Overloading Intentions for Efficient Practical Reasoning

Abstract : Agents, whether biological or artificial, have bounded reasoning capabilities. As a result, they cannot make reasoned decision instantaneously; reasoning takes time. Agents in dynamic environments face a potential difficulty when they must make decisions what to do. They run the risk the world may change in ways that undermine the very assumptions upon which their reasoning is proceeding. Dynamic environments and computational resource bounds thus pose a challenge that has led some researchers in Artificial Intelligence (AI) to propose that artificial agents be designed to avoid execution-time practical reasoning. In this paper, the author argues that there is a way in which an agent's plans can be used to constrain practical reasoning; they can suggest solutions to means-end reasoning problems that the agent subsequently encounters. Moreover, such solutions can often be accepted without further deliberation about possible alternatives.
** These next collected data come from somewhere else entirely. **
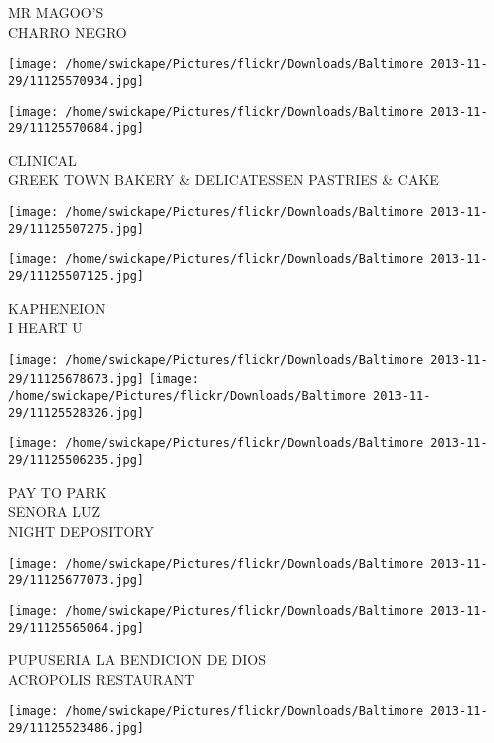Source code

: \documentclass[10pt,letterpaper]{article}
\begin{document}
MR MAGOO'S\\
CHARRO NEGRO\\
\pagebreak

\texttt{[image: /home/swickape/Pictures/flickr/Downloads/Baltimore 2013-11-29/11125570934.jpg]}

\vspace{0.25in}
\texttt{[image: /home/swickape/Pictures/flickr/Downloads/Baltimore 2013-11-29/11125570684.jpg]}

CLINICAL\\
GREEK TOWN BAKERY \& DELICATESSEN PASTRIES \& CAKE\\
\pagebreak

\texttt{[image: /home/swickape/Pictures/flickr/Downloads/Baltimore 2013-11-29/11125507275.jpg]}

\vspace{0.25in}
\texttt{[image: /home/swickape/Pictures/flickr/Downloads/Baltimore 2013-11-29/11125507125.jpg]}

KAPHENEION\\
I HEART U\\
\pagebreak

\texttt{[image: /home/swickape/Pictures/flickr/Downloads/Baltimore 2013-11-29/11125678673.jpg]}
\texttt{[image: /home/swickape/Pictures/flickr/Downloads/Baltimore 2013-11-29/11125528326.jpg]}

\vspace{0.25in}
\texttt{[image: /home/swickape/Pictures/flickr/Downloads/Baltimore 2013-11-29/11125506235.jpg]}

PAY TO PARK\\
SENORA LUZ\\
NIGHT DEPOSITORY\\
\pagebreak

\texttt{[image: /home/swickape/Pictures/flickr/Downloads/Baltimore 2013-11-29/11125677073.jpg]}

\vspace{0.25in}
\texttt{[image: /home/swickape/Pictures/flickr/Downloads/Baltimore 2013-11-29/11125565064.jpg]}

PUPUSERIA LA BENDICION DE DIOS\\
ACROPOLIS RESTAURANT\\
\pagebreak

\texttt{[image: /home/swickape/Pictures/flickr/Downloads/Baltimore 2013-11-29/11125523486.jpg]}
\end{document}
An agent will often be able to guide its search for a way to achieve some goal G by looking for an action A that it already intends that can also subserve G, or by looking for an intention that can be overloaded. If it is successful in this, it can typically avoid attempting to find alternative ways of achieving G; it need not weigh the solution involving A against competing options. The author argues such a strategy, fine-tuned in appropriate ways, is rational, despite the fact it may sometimes lead to suboptimal behavior.